First try leading him out in hand with his tack on along the same route, then mount up and have him led by a friend, and then try this again but ask the friend to stop sometimes and you walk on, or the friend can turn back and you ask the pony to walk on. Keep repeating this, and build it up step by step until he can go out by himself. Remember, don't just give up and turn home- tell him you mean business.

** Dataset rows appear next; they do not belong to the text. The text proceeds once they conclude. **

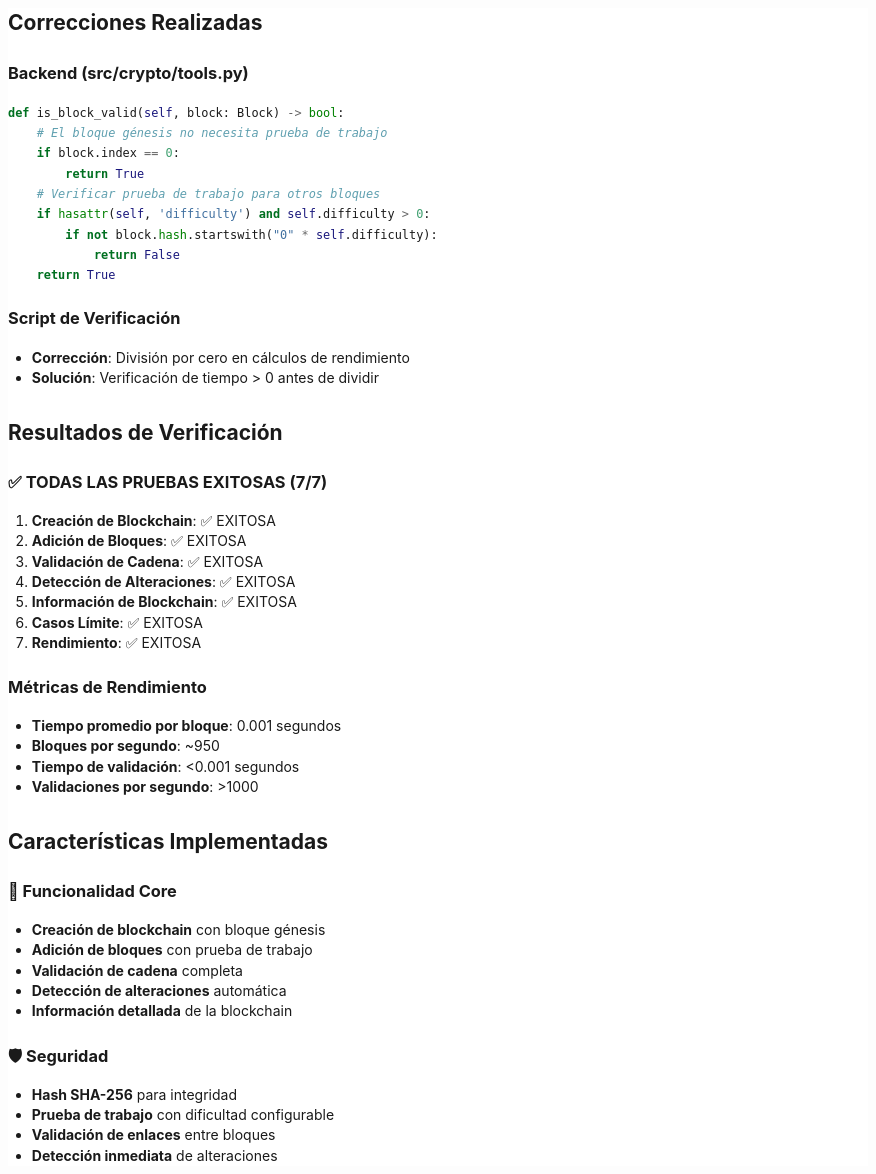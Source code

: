 ## Correcciones Realizadas

### Backend (src/crypto/tools.py)
```python
def is_block_valid(self, block: Block) -> bool:
    # El bloque génesis no necesita prueba de trabajo
    if block.index == 0:
        return True
    # Verificar prueba de trabajo para otros bloques
    if hasattr(self, 'difficulty') and self.difficulty > 0:
        if not block.hash.startswith("0" * self.difficulty):
            return False
    return True
```

### Script de Verificación
- **Corrección**: División por cero en cálculos de rendimiento
- **Solución**: Verificación de tiempo > 0 antes de dividir

## Resultados de Verificación

### ✅ TODAS LAS PRUEBAS EXITOSAS (7/7)
1. **Creación de Blockchain**: ✅ EXITOSA
2. **Adición de Bloques**: ✅ EXITOSA
3. **Validación de Cadena**: ✅ EXITOSA
4. **Detección de Alteraciones**: ✅ EXITOSA
5. **Información de Blockchain**: ✅ EXITOSA
6. **Casos Límite**: ✅ EXITOSA
7. **Rendimiento**: ✅ EXITOSA

### Métricas de Rendimiento
- **Tiempo promedio por bloque**: 0.001 segundos
- **Bloques por segundo**: ~950
- **Tiempo de validación**: <0.001 segundos
- **Validaciones por segundo**: >1000

## Características Implementadas

### 🔗 Funcionalidad Core
- **Creación de blockchain** con bloque génesis
- **Adición de bloques** con prueba de trabajo
- **Validación de cadena** completa
- **Detección de alteraciones** automática
- **Información detallada** de la blockchain

### 🛡️ Seguridad
- **Hash SHA-256** para integridad
- **Prueba de trabajo** con dificultad configurable
- **Validación de enlaces** entre bloques
- **Detección inmediata** de alteraciones
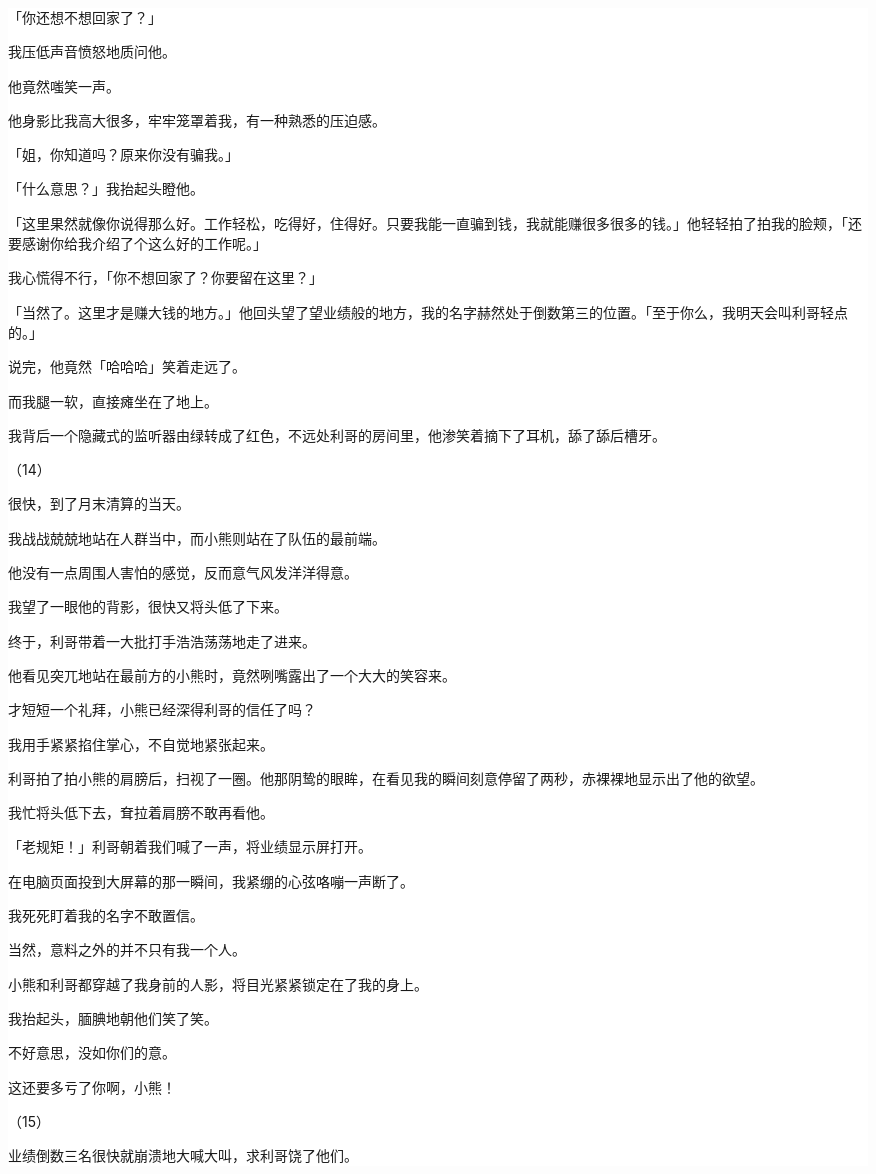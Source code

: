 「你还想不想回家了？」

我压低声音愤怒地质问他。

他竟然嗤笑一声。

他身影比我高大很多，牢牢笼罩着我，有一种熟悉的压迫感。

「姐，你知道吗？原来你没有骗我。」

「什么意思？」我抬起头瞪他。

「这里果然就像你说得那么好。工作轻松，吃得好，住得好。只要我能一直骗到钱，我就能赚很多很多的钱。」他轻轻拍了拍我的脸颊，「还要感谢你给我介绍了个这么好的工作呢。」

我心慌得不行，「你不想回家了？你要留在这里？」

「当然了。这里才是赚大钱的地方。」他回头望了望业绩般的地方，我的名字赫然处于倒数第三的位置。「至于你么，我明天会叫利哥轻点的。」

说完，他竟然「哈哈哈」笑着走远了。

而我腿一软，直接瘫坐在了地上。

我背后一个隐藏式的监听器由绿转成了红色，不远处利哥的房间里，他渗笑着摘下了耳机，舔了舔后槽牙。

（14）

很快，到了月末清算的当天。

我战战兢兢地站在人群当中，而小熊则站在了队伍的最前端。

他没有一点周围人害怕的感觉，反而意气风发洋洋得意。

我望了一眼他的背影，很快又将头低了下来。

终于，利哥带着一大批打手浩浩荡荡地走了进来。

他看见突兀地站在最前方的小熊时，竟然咧嘴露出了一个大大的笑容来。

才短短一个礼拜，小熊已经深得利哥的信任了吗？

我用手紧紧掐住掌心，不自觉地紧张起来。

利哥拍了拍小熊的肩膀后，扫视了一圈。他那阴鸷的眼眸，在看见我的瞬间刻意停留了两秒，赤裸裸地显示出了他的欲望。

我忙将头低下去，耷拉着肩膀不敢再看他。

「老规矩！」利哥朝着我们喊了一声，将业绩显示屏打开。

在电脑页面投到大屏幕的那一瞬间，我紧绷的心弦咯嘣一声断了。

我死死盯着我的名字不敢置信。

当然，意料之外的并不只有我一个人。

小熊和利哥都穿越了我身前的人影，将目光紧紧锁定在了我的身上。

我抬起头，腼腆地朝他们笑了笑。

不好意思，没如你们的意。

这还要多亏了你啊，小熊！

（15）

业绩倒数三名很快就崩溃地大喊大叫，求利哥饶了他们。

Don't make it a big thing by praising him all the time, hacking out alone should be a normal thing that any horse is expected to do.


----------



## BacollisMum (24 February 2013)

He was OK when I first tried him, but he did have the owner walking alongside, however I was able to trot ahead for a while without any problem.  

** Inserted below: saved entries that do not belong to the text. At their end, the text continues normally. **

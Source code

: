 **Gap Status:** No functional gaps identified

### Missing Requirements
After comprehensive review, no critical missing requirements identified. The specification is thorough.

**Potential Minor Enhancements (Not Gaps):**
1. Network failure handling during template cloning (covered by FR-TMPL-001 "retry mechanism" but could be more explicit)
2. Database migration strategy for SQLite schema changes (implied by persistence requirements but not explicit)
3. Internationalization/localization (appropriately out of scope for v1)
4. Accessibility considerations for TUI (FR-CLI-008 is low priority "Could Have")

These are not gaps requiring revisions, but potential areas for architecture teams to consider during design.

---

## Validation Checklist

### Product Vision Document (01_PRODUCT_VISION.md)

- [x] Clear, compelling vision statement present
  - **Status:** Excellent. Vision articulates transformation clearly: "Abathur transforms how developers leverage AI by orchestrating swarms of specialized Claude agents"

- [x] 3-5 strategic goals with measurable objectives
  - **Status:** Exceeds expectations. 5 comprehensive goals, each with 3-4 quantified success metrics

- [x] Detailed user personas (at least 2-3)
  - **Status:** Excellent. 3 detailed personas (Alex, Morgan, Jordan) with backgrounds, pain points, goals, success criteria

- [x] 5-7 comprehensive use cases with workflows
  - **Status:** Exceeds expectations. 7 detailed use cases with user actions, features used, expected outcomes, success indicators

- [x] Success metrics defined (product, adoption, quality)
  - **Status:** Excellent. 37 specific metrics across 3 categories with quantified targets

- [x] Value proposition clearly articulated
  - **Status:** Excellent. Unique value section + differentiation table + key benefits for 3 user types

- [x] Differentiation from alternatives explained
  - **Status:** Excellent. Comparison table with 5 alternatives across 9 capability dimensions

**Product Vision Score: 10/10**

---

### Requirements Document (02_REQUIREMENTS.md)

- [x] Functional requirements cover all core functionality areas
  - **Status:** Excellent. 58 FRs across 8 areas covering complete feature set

Unfortunately being a small yard getting someone to walk with me won't be as easy as it sounds, plus I have two children so I am restricted as to when I can ride which means the times I am at the yard quite often there is no-one else there.  I'm going to try the in hand work and see how that goes, fingers crossed that might be enough to help his confidence.  

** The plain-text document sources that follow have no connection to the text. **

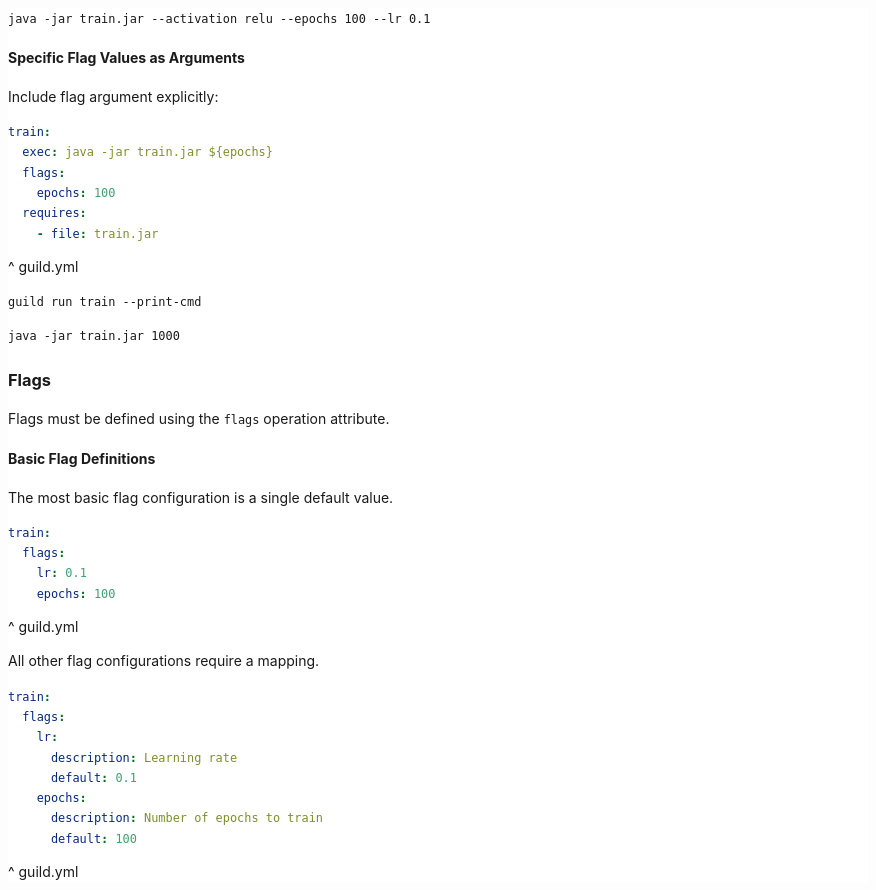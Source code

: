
``` output
java -jar train.jar --activation relu --epochs 100 --lr 0.1
```

#### Specific Flag Values as Arguments

Include flag argument explicitly:

``` yaml
train:
  exec: java -jar train.jar ${epochs}
  flags:
    epochs: 100
  requires:
    - file: train.jar
```

^ guild.yml

``` command
guild run train --print-cmd
```

``` output
java -jar train.jar 1000
```

### Flags

Flags must be defined using the `flags` operation attribute.

#### Basic Flag Definitions

The most basic flag configuration is a single default value.

``` yaml
train:
  flags:
    lr: 0.1
    epochs: 100
```

^ guild.yml

All other flag configurations require a mapping.

``` yaml
train:
  flags:
    lr:
      description: Learning rate
      default: 0.1
    epochs:
      description: Number of epochs to train
      default: 100
```

^ guild.yml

I did join up with him today, I'm hoping groundwork will help his confidence with me.


----------



## Meowy Catkin (24 February 2013)

I won every battle and we only turned for home once I felt I had control and the decision was coming from me
		
Click to expand...

My number one rule with nappy horses is to never, ever, ever turn around on the spot and go home the way you came. I only ride circular routes or lolly-pop shaped routes.

Also I am willing to get off and lead the horse the whole way if needed (eg the napping is dangerous due to traffic), but they soon learn that going forwards is the only option.


----------



## BacollisMum (24 February 2013)

Faracat said:



			My number one rule with nappy horses is to never, ever, ever turn around on the spot and go home the way you came. I only ride circular routes or lolly-pop shaped routes.

Also I am willing to get off and lead the horse the whole way if needed (eg the napping is dangerous due to traffic), but they soon learn that going forwards is the only option.
		
Click to expand...

Annoyingly there is not an easy short loop where we are, we didn't turn on the spot we walked up to the nearest junction and walked around the triangle and headed for home - I know what you mean about turning around on the spot but honestly by the time we reached that junction I just didn't have the time to battle on - next time I go out out with him I will make sure it is a day when I have no time constraints - I didn't know he was nappy until I took him out yesterday, if I had I would have waited till I knew it didn't matter how long it took us to do a loop :-(


----------



## Meowy Catkin (24 February 2013)

Going around the triangle was the right thing to do.  It is hard when you have a nappy horse and no short circular route.


----------



## FrostyFeet (25 February 2013)

We have the same problem! Like you,rode & had ponies when younger,but just started back after a (gulp) 15 year break. I hack out an angelic mare & have just taken on a loan pony for my daughter-completely different! She is a sweetie on the ground,so good for building up daughter's confidence,but sooo nappy-apparently,she's just got away with it for years. Tried the leg on approach but just got backing & mini-rears,so going down the waiting game route-yesterday took only 2 minutes before she gave in,today was nearly 20! Frozen! But then she gets a fuss & a small treat as she's walking on & is pretty good for the rest of the time. Seems to be the best approach,although have warned daughter we have a long job ahead of us...Good luck with yours x


----------



## BacollisMum (27 February 2013)

Thank you all, but I think I'm going to send him back, I just don't have the time to put into developing his confidence.  We went out today with a friend and he is fine in company but as soon as my friend stopped so did he and if I tried to push on past my friend it became clear he just wasn't going to do it.  My friend tried circling back behind us but as soon as she did he stopped and planted himself.


----------



## Penny Less (27 February 2013)

You sound like me and my horse.  As he is on loan I would be inclided to send him back if after a few weeks there is no improvement. I have done everything to cure my nappy horse and eventually stopped riding him and even after 2 years he was still the same and it took all my enjoyment out of having him.  Its supposed to be fun!


----------



## RainbowDash (27 February 2013)

Hi,

To be honest if you'd brought him it would be worth the effort. Seeing as he's on loan I would politely return him and explain that he's not working out for you.

Xx


----------